> What the task asks
Look for the word "helps" in the entries below, then copy every line that has it.

----------------------------------------

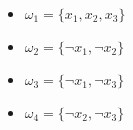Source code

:\begin{minipage}[c]{0.23\linewidth}
           \footnotesize
		\begin{itemize}
			\item[] $\omega_1 = \{x_1, x_2, x_3\}$ \\
			\item[] $\omega_2 = \{\neg x_1, \neg x_2 \}$\\
			\item[] $\omega_3 = \{\neg x_1, \neg x_3 \}$\\
			\item[] $\omega_4 = \{\neg x_2, \neg x_3 \}$\\
		\end{itemize}
\end{minipage}
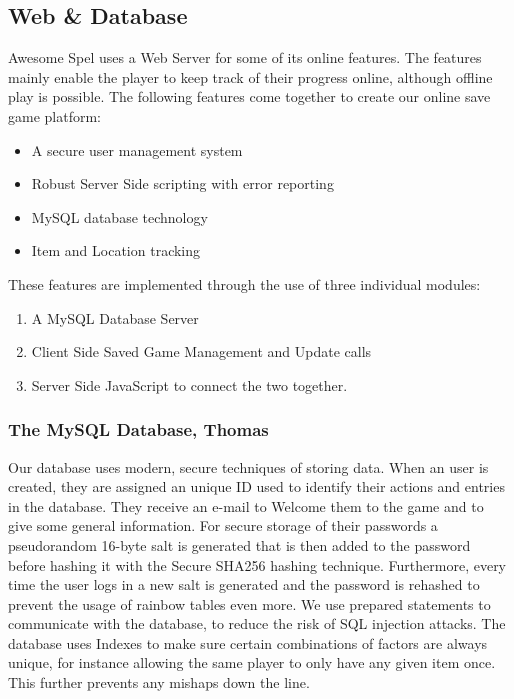 \documentclass{article}
\begin{document}
\subsection{Web \& Database}
Awesome Spel uses a Web Server for some of its online features. The features mainly enable the player to keep track of their progress online, although offline play is possible. The following features come together to create our online save game platform:
\begin{itemize}
\item A secure user management system
\item Robust Server Side scripting with error reporting
\item MySQL database technology
\item Item and Location tracking
\end{itemize}
These features are implemented through the use of three individual modules:
\begin{enumerate}
\item A MySQL Database Server
\item Client Side Saved Game Management and Update calls
\item Server Side JavaScript to connect the two together.
\end{enumerate}
\subsubsection{The MySQL Database, Thomas}
Our database uses modern, secure techniques of storing data. When an user is created, they are assigned an unique ID used to identify their actions and entries in the database. They receive an e-mail to Welcome them to the game and to give some general information. For secure storage of their passwords a pseudorandom 16-byte salt is generated that is then added to the password before hashing it with the Secure SHA256 hashing technique. Furthermore, every time the user logs in a new salt is generated and the password is rehashed to prevent the usage of rainbow tables even more. We use prepared statements to communicate with the database, to reduce the risk of SQL injection attacks. The database uses Indexes to make sure certain combinations of factors are always unique, for instance allowing the same player to only have any given item once. This further prevents any mishaps down the line.
\end{document}
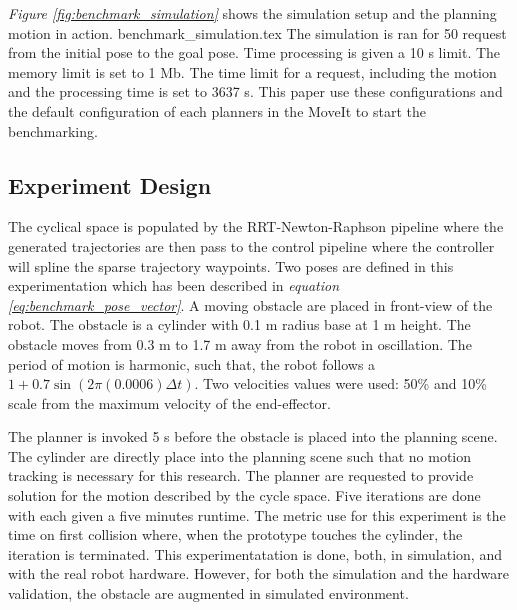 \documentclass[a4paper, 10pt]{article}
\newcommand\thisPaperDir{/home/asl/version-control/ws_thesis/writing_papers/resampling_planning_in_dynamic_environment}
\numberwithin{equation}{section} %
\begin{document}
{\textit{Figure \ref{fig:benchmark_simulation}} shows the simulation 
setup and the planning motion in action. 
{benchmark_simulation.tex}
The simulation is ran for 50 request from the initial pose to 
the goal pose. Time processing is given a 10 s limit. The memory limit
is set to 1 Mb. The time limit for a request, including the motion and the
processing time is set to 3637 s. This paper use these configurations and
the default configuration of each planners in the MoveIt to start the benchmarking. 
\subsection{Experiment Design}
The cyclical space is populated by the RRT-Newton-Raphson
pipeline where the generated trajectories are
then pass to the control pipeline where
the controller will spline the sparse trajectory
waypoints. Two poses are defined in this experimentation which
has been described in \textit{equation \ref{eq:benchmark_pose_vector}}.
A moving obstacle are placed in front-view of the robot. The obstacle
is a cylinder with 0.1 m radius base at 1 m height. 
The obstacle moves from 0.3 m to 1.7 m away from the robot
in oscillation. The period of motion is harmonic, such that, 
the robot follows a $1+0.7\sin(2\pi(0.0006)\Delta t)$. Two velocities 
values were used: 50\% and 10\% scale from the maximum velocity 
of the end-effector. 

The planner is invoked 5 s before the obstacle is placed 
into the planning scene. The cylinder
are directly place into the planning scene such that no motion 
tracking is necessary for this research. The planner are requested to
provide solution for the motion described by the cycle space. 
Five iterations are done with each given a five minutes runtime. The metric
use for this experiment is the time on first collision where,
when the prototype touches the cylinder, the iteration is terminated. 
This experimentatation
is done, both, in simulation, and with
the real robot hardware. However, for both the simulation and the hardware
validation, the obstacle are augmented in simulated environment.
}
\end{document}
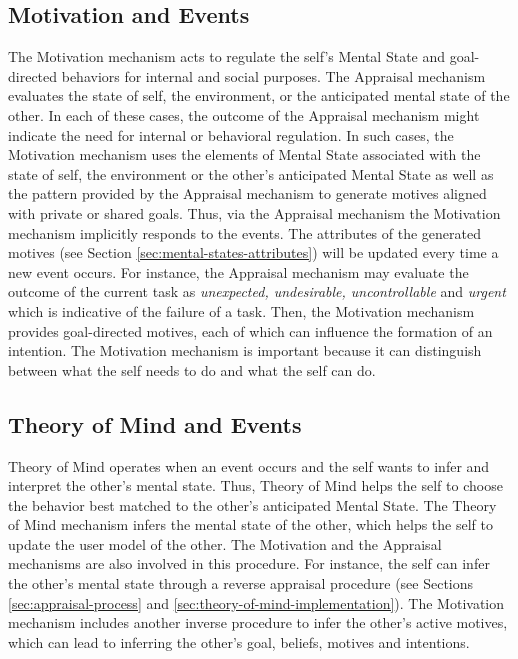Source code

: \documentclass[12pt]{report}
\begin{document}
\subsection{Motivation and Events}
The Motivation mechanism acts to regulate the self's Mental State and
goal-directed behaviors for internal and social purposes. The Appraisal mechanism
evaluates the state of self, the environment, or the anticipated mental state of
the other. In each of these cases, the outcome of the Appraisal mechanism might
indicate the need for internal or behavioral regulation. In such cases, the
Motivation mechanism uses the elements of Mental State associated with the state
of self, the environment or the other's anticipated Mental State as well as the
pattern provided by the Appraisal mechanism to generate motives aligned with
private or shared goals. Thus, via the Appraisal mechanism the Motivation
mechanism implicitly responds to the events. The attributes of the generated
motives (see Section \ref{sec:mental-states-attributes}) will be updated every
time a new event occurs. For instance, the Appraisal mechanism may evaluate the
outcome of the current task as \textit{unexpected, undesirable, uncontrollable}
and \textit{urgent} which is indicative of the failure of a task. Then, the
Motivation mechanism provides goal-directed motives, each of which can
influence the formation of an intention. {\color{red}The Motivation mechanism
is important because it can distinguish between what the self needs to do and
what the self can do.}

\subsection{Theory of Mind and Events}
Theory of Mind operates when an event occurs and the self wants to infer and
interpret the other's mental state. Thus, Theory of Mind helps the self to
choose the behavior best matched to the other's anticipated Mental State.
The Theory of Mind mechanism infers the mental state of the other, which helps
the self to update the user model of the other. The Motivation and the Appraisal
mechanisms are also involved in this procedure. For instance, the self can infer
the other's mental state through a reverse appraisal procedure (see Sections
\ref{sec:appraisal-process} and \ref{sec:theory-of-mind-implementation}). The
Motivation mechanism includes another inverse procedure to infer the other's
active motives, which can lead to inferring the other's goal, beliefs, motives
and intentions.
\end{document}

----------------------------------------

> Answer space
interpret the other's mental state. Thus, Theory of Mind helps the self to
The Theory of Mind mechanism infers the mental state of the other, which helps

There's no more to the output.